Published on February 9, 2018

Photo via U.S. Navy

Federal postal inspectors in Colorado seized more packages containing cannabis than ever before in 2017, once again bringing attention to the continued proliferation of black market bud originating from legal weed states.

Discovered in a Freedom of Information Act request filed by Denver’s local ABC affiliate, U.S. Postal Service (USPS) employees in Colorado discovered 934 packages of weed, up over 16% from last year’s statewide total of 805.

“U.S. Postal Inspectors continue to aggressively target individuals who use the postal service to distribute controlled substances,” said Dana Carter, Inspector in Charge of the U.S. Postal Inspection Service, Denver Division, in a press release announcing the one-year prison sentence of a Colorado man found guilty of trafficking cannabis by mail. “Our efforts to protect the nation’s mail, and postal customers, from illegal drug shipments are highlighted in cases such as these, where repeat offenders are sent to federal prison.”

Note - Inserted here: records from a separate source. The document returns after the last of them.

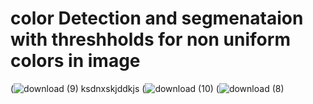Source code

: 
# color Detection and segmenataion with threshholds for non uniform colors in image
(![download (9)](https://user-images.githubusercontent.com/45369296/112512013-4149da00-8d93-11eb-8d93-1a5151a309b0.png)
ksdnxskjddkjs
(![download (10)](https://user-images.githubusercontent.com/45369296/112512118-5e7ea880-8d93-11eb-8b98-5649eaaa2359.png)
(![download (8)](https://user-images.githubusercontent.com/45369296/112512053-50308c80-8d93-11eb-8a7e-dfad58b61f27.png)

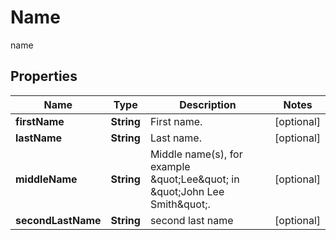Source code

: 

# Name

name

## Properties

| Name | Type | Description | Notes |
|------------ | ------------- | ------------- | -------------|
|**firstName** | **String** | First name. |  [optional] |
|**lastName** | **String** | Last name. |  [optional] |
|**middleName** | **String** | Middle name(s), for example \&quot;Lee\&quot; in \&quot;John Lee Smith\&quot;. |  [optional] |
|**secondLastName** | **String** | second last name |  [optional] |



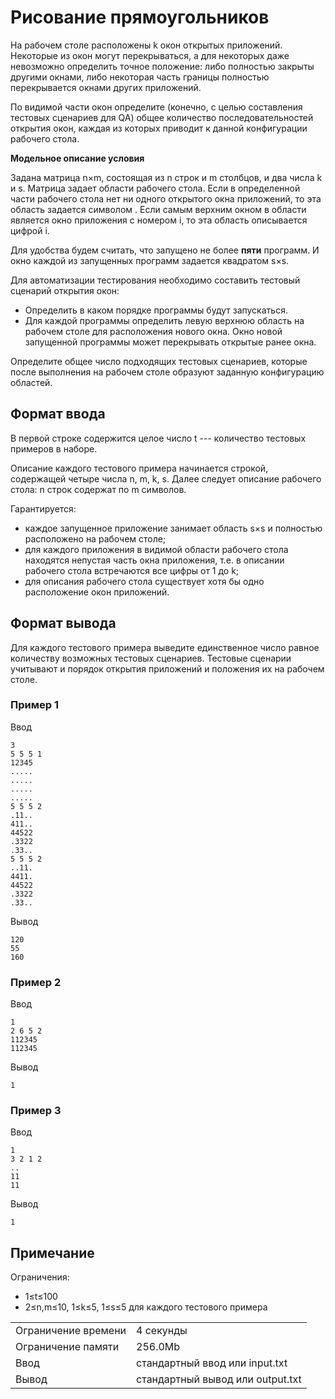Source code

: # Рисование прямоугольников

На рабочем столе расположены k окон открытых приложений. Некоторые из окон могут перекрываться, а для некоторых даже невозможно определить точное положение: либо полностью закрыты другими окнами, либо некоторая часть границы полностью перекрывается окнами других приложений.

По видимой части окон определите (конечно, с целью составления тестовых сценариев для QA) общее количество последовательностей открытия окон, каждая из которых приводит к данной конфигурации рабочего стола.

**Модельное описание условия**

Задана матрица n×m, состоящая из n строк и m столбцов, и два числа k и s. Матрица задает области рабочего стола. Если в определенной части рабочего стола нет ни одного открытого окна приложений, то эта область задается символом . Если самым верхним окном в области является окно приложения с номером i, то эта область описывается цифрой i.

Для удобства будем считать, что запущено не более **пяти** программ. И окно каждой из запущенных программ задается квадратом s×s.

Для автоматизации тестирования необходимо составить тестовый сценарий открытия окон:

*   Определить в каком порядке программы будут запускаться.
*   Для каждой программы определить левую верхнюю область на рабочем столе для расположения нового окна. Окно новой запущенной программы может перекрывать открытые ранее окна.

Определите общее число подходящих тестовых сценариев, которые после выполнения на рабочем столе образуют заданную конфигурацию областей.

## Формат ввода

В первой строке содержится целое число t --- количество тестовых примеров в наборе.

Описание каждого тестового примера начинается строкой, содержащей четыре числа n, m, k, s. Далее следует описание рабочего стола: n строк содержат по m символов.

Гарантируется:

*   каждое запущенное приложение занимает область s×s и полностью расположено на рабочем столе;
*   для каждого приложения в видимой области рабочего стола находятся непустая часть окна приложения, т.е. в описании рабочего стола встречаются все цифры от 1 до k;
*   для описания рабочего стола существует хотя бы одно расположение окон приложений.

## Формат вывода

Для каждого тестового примера выведите единственное число равное количеству возможных тестовых сценариев. Тестовые сценарии учитывают и порядок открытия приложений и положения их на рабочем столе.

### Пример 1

Ввод

    3
    5 5 5 1
    12345
    .....
    .....
    .....
    .....
    5 5 5 2
    .11..
    411..
    44522
    .3322
    .33..
    5 5 5 2
    ..11.
    4411.
    44522
    .3322
    .33..
    

Вывод

    120
    55
    160
    

### Пример 2

Ввод

    1
    2 6 5 2
    112345
    112345
    

Вывод

    1
    

### Пример 3

Ввод

    1
    3 2 1 2
    ..
    11
    11
    

Вывод

    1
    

## Примечание

Ограничения:

*   1≤t≤100
*   2≤n,m≤10, 1≤k≤5, 1≤s≤5 для каждого тестового примера


<table>
 <tr class="time-limit">
    <td class="property-title">Ограничение времени</td>
    <td>4&nbsp;секунды</td>
 </tr>
 <tr class="memory-limit">
    <td class="property-title">Ограничение памяти</td>
    <td>256.0Mb</td>
 </tr>
 <tr class="input-file">
    <td class="property-title">Ввод</td>
    <td colspan="1">стандартный ввод или input.txt</td>
 </tr>
 <tr class="output-file">
    <td class="property-title">Вывод</td>
    <td colspan="1">стандартный вывод или output.txt</td>
 </tr>
</table>
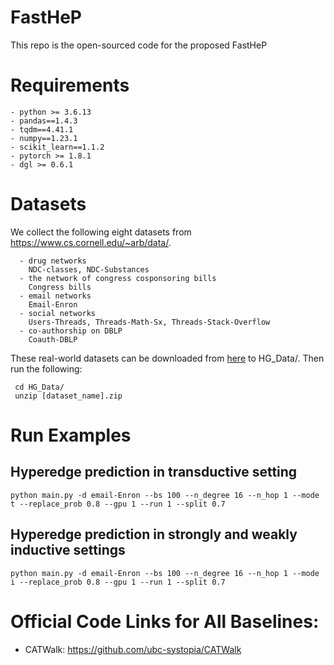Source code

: # FastHeP

This repo is the open-sourced code for the proposed FastHeP

# Requirements

    - python >= 3.6.13
    - pandas==1.4.3
    - tqdm==4.41.1
    - numpy==1.23.1
    - scikit_learn==1.1.2
    - pytorch >= 1.8.1
    - dgl >= 0.6.1

# Datasets
   We collect the following eight datasets from https://www.cs.cornell.edu/~arb/data/. 
   
      - drug networks
        NDC-classes, NDC-Substances
      - the network of congress cosponsoring bills
        Congress bills
      - email networks 
        Email-Enron
      - social networks 
        Users-Threads, Threads-Math-Sx, Threads-Stack-Overflow
      - co-authorship on DBLP 
        Coauth-DBLP
            
   These real-world datasets can be downloaded from [here](https://www.cs.cornell.edu/~arb/data/) to HG_Data/. Then run the following: 

     cd HG_Data/
     unzip [dataset_name].zip

     
# Run Examples
  ## Hyperedge prediction in transductive setting
  
    python main.py -d email-Enron --bs 100 --n_degree 16 --n_hop 1 --mode t --replace_prob 0.8 --gpu 1 --run 1 --split 0.7  
  
  ## Hyperedge prediction in strongly and weakly inductive settings
  
    python main.py -d email-Enron --bs 100 --n_degree 16 --n_hop 1 --mode i --replace_prob 0.8 --gpu 1 --run 1 --split 0.7  


# Official Code Links for All Baselines:
- CATWalk: https://github.com/ubc-systopia/CATWalk

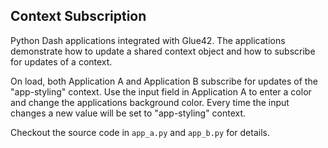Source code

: ## Context Subscription

Python Dash applications integrated with Glue42. The applications demonstrate how to update a shared context object and how to subscribe for updates of a context.

On load, both Application A and Application B subscribe for updates of the "app-styling" context. Use the input field in Application A to enter a color and change the applications background color. Every time the input changes a new value will be set to "app-styling" context.

Checkout the source code in `app_a.py` and `app_b.py` for details.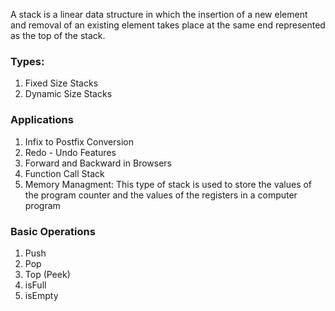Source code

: A stack is a linear data structure in which the insertion of a new element and removal of an existing element takes place at the same end represented as the top of the stack.

### Types:
1. Fixed Size Stacks
2. Dynamic Size Stacks

### Applications
1. Infix to Postfix Conversion
2. Redo - Undo Features
3. Forward and Backward in Browsers
4. Function Call Stack
5. Memory Managment: This type of stack is used to store the values of the program counter and the values of the registers in a computer program

### Basic Operations
1. Push
2. Pop
3. Top (Peek)
4. isFull
5. isEmpty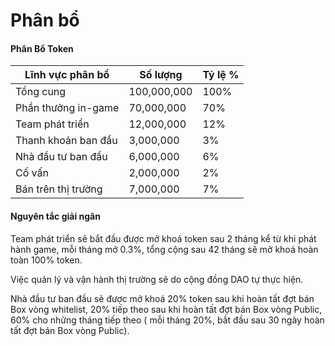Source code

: # Phân bổ

#### **Phân Bổ Token**

| Lĩnh vực phân bổ    | Số lượng    | Tỷ lệ % |
| ------------------- | ----------- | ------- |
| Tổng cung           | 100,000,000 | 100%    |
| Phần thưởng in-game | 70,000,000  | 70%     |
| Team phát triển     | 12,000,000  | 12%     |
| Thanh khoản ban đầu | 3,000,000   | 3%      |
| Nhà đầu tư ban đầu  | 6,000,000   | 6%      |
| Cố vấn              | 2,000,000   | 2%      |
| Bán trên thị trường | 7,000,000   | 7%      |

#### **Nguyên tắc giải ngân**

Team phát triển sẽ bắt đầu được mở khoá token sau 2 tháng kể từ khi phát hành game, mỗi tháng mở 0.3%, tổng cộng sau 42 tháng sẽ mở khoá hoàn toàn 100% token.

Việc quản lý và vận hành thị trường sẽ do cộng đồng DAO tự thực hiện.

Nhà đầu tư ban đầu sẽ được mở khoá 20% token sau khi hoàn tất đợt bán Box vòng whitelist, 20% tiếp theo sau khi hoàn tất đợt bán Box vòng Public, 60% cho những tháng tiếp theo ( mỗi tháng 20%, bắt đầu sau 30 ngày hoàn tất đợt bán Box vòng Public).
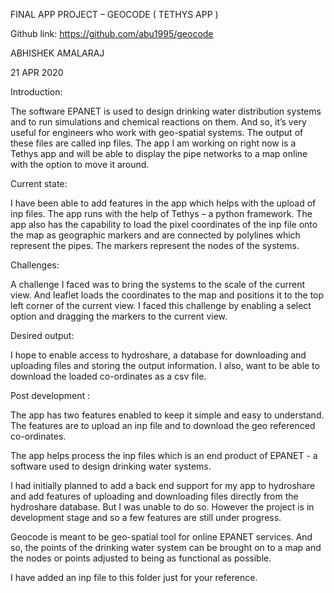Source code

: 

FINAL APP PROJECT – GEOCODE ( TETHYS APP )

Github link: https://github.com/abu1995/geocode

ABHISHEK AMALARAJ

21 APR 2020




Introduction:

The software EPANET is used to design drinking water distribution systems and to run simulations and chemical reactions on them. And so, it’s very useful for engineers who work with geo-spatial systems. The output of these files are called inp files. The app I am working on right now is a Tethys app and will be able to display the pipe networks to a map online with the option to move it around.

Current state:

I have been able to add features in the app which helps with the upload of inp files. The app runs with the help of Tethys – a python framework. The app also has the capability to load the pixel coordinates of the inp file onto the map as geographic markers and are connected by polylines which represent the pipes. The markers represent the nodes of the systems.

Challenges: 

A challenge I faced was to bring the systems to the scale of the current view. And leaflet loads the coordinates to the map and positions it to the top left corner of the current view. I faced this challenge by enabling a select option and dragging the markers to the current view.

Desired output:

I hope to enable access to hydroshare, a database for downloading and uploading files and storing the output information. I also, want to be able to download the loaded co-ordinates as a csv file.  


Post development :

The app has two features enabled to keep it simple and easy to understand. The features are to upload an inp file and to download the geo referenced co-ordinates.

The app helps process the inp files which is an end product of EPANET - a software used to design drinking water systems.

I had initially planned to add a back end support for my app to hydroshare and add features of uploading and downloading files directly from the hydroshare database. But I was unable to do so. However the project is in development stage and so a few features are still under progress. 

Geocode is meant to be geo-spatial tool for online EPANET services. And so, the points of the drinking water system can be brought on to a map and the nodes or points adjusted to being as functional as possible.

I have added an inp file to this folder just for your reference.
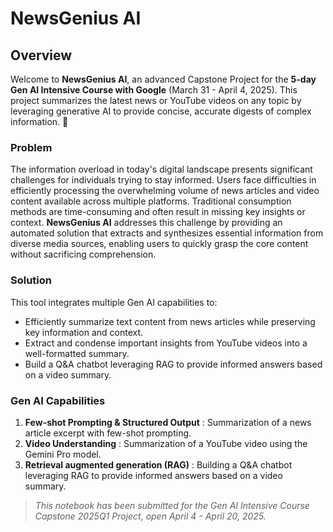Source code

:# NewsGenius AI

## Overview
Welcome to **NewsGenius AI**, an advanced Capstone Project for the **5-day Gen AI Intensive Course with Google** (March 31 - April 4, 2025). This project summarizes the latest news or YouTube videos on any topic by leveraging generative AI to provide concise, accurate digests of complex information. 📰

### Problem
The information overload in today's digital landscape presents significant challenges for individuals trying to stay informed. Users face difficulties in efficiently processing the overwhelming volume of news articles and video content available across multiple platforms. Traditional consumption methods are time-consuming and often result in missing key insights or context. **NewsGenius AI** addresses this challenge by providing an automated solution that extracts and synthesizes essential information from diverse media sources, enabling users to quickly grasp the core content without sacrificing comprehension.

### Solution
This tool integrates multiple Gen AI capabilities to:
- Efficiently summarize text content from news articles while preserving key information and context.
- Extract and condense important insights from YouTube videos into a well-formatted summary.
- Build a Q&A chatbot leveraging RAG to provide informed answers based on a video summary.

### Gen AI Capabilities
1. **Few-shot Prompting & Structured Output** : Summarization of a news article excerpt with few-shot prompting.
2. **Video Understanding** : Summarization of a YouTube video using the Gemini Pro model.
3. **Retrieval augmented generation (RAG)** : Building a Q&A chatbot leveraging RAG to provide informed answers based on a video summary.

> *This notebook has been submitted for the Gen AI Intensive Course Capstone 2025Q1 Project, open April 4 - April 20, 2025.*
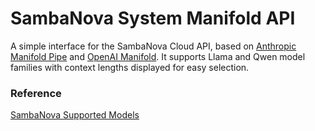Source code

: # SambaNova System Manifold API

A simple interface for the SambaNova Cloud API, based on [Anthropic Manifold Pipe](https://openwebui.com/f/justinrahb/anthropic) and [OpenAI Manifold](https://openwebui.com/f/hub/openai_manifold). It supports Llama and Qwen model families with context lengths displayed for easy selection.

### Reference
[SambaNova Supported Models](https://community.sambanova.ai/t/supported-models/193)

According to Denver7, the documents turned over in the Freedom of Information Act request did not specify if packages were seized arriving or departing from the Centennial State, but given Colorado’s flourishing legal cannabis industry in the face of continued prohibition across much of the country, it’s relatively safe to assume that most of those packages were on their way out of state.

Outside of Colorado, those numbers follow recent nationwide trends that saw total USPS cannabis seizures rise steadily over both 2015 and 2016. According to a report from U.S. News and World Report, federal authorities seized over 9,000 cannabis shipments during that period.

But while postal workers and their trusty drug dogs have gotten better at picking pot out of packages, federal officials have been less adept at arresting the trafficking culprits, with only 1,805 arrests made for sending drugs of any kind, including cannabis, through the mail in 2016, 4% fewer than in 2015.

Responding to those discrepancies between seizures and arrests as well as the reality of America’s black market for marijuana, federal prosecutors have interpreted Attorney General Jeff Sessions’ recent policy pronouncements on pot by not cracking down on state-legal cannabusiness and instead increasing investigation of illicit weed deals, with an explicit focus on interstate trafficking.

At a Department of Justice (DOJ) summit in Portland, Oregon last week, federal attorneys from across the country said they had no plans to enforce federal law in state-legal weed, but stressed the importance of stepping in to prevent black market canna-business, with U.S. Attorney for Oregon Billy Williams telling the group his office is “going to do something” about the state’s highly publicized cannabis overproduction issue.

Of course, illegal cannabis trafficking was never protected by the Obama-era Cole memo that Sessions revoked last month, and created no new funds or programs to help in the fight against black market bud. Even after the DOJ summit, it is still unclear what (if any) concrete changes will be made to federal cannabis enforcement.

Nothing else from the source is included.